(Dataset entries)
'''
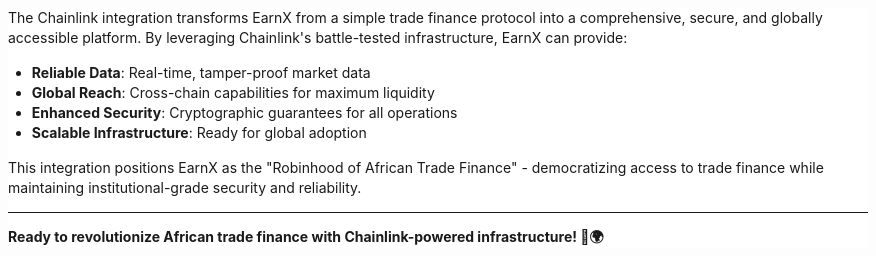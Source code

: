 The Chainlink integration transforms EarnX from a simple trade finance protocol into a comprehensive, secure, and globally accessible platform. By leveraging Chainlink's battle-tested infrastructure, EarnX can provide:

- **Reliable Data**: Real-time, tamper-proof market data
- **Global Reach**: Cross-chain capabilities for maximum liquidity
- **Enhanced Security**: Cryptographic guarantees for all operations
- **Scalable Infrastructure**: Ready for global adoption

This integration positions EarnX as the "Robinhood of African Trade Finance" - democratizing access to trade finance while maintaining institutional-grade security and reliability.

---

**Ready to revolutionize African trade finance with Chainlink-powered infrastructure! 🚀🌍**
'''
» What to produce
Starting at the line that contains "- **Scalable Infrastructure**: Ready", quote each remaining line of the entries above, unchanged.

» Response
- **Scalable Infrastructure**: Ready for global adoption

This integration positions EarnX as the "Robinhood of African Trade Finance" - democratizing access to trade finance while maintaining institutional-grade security and reliability.

---

**Ready to revolutionize African trade finance with Chainlink-powered infrastructure! 🚀🌍**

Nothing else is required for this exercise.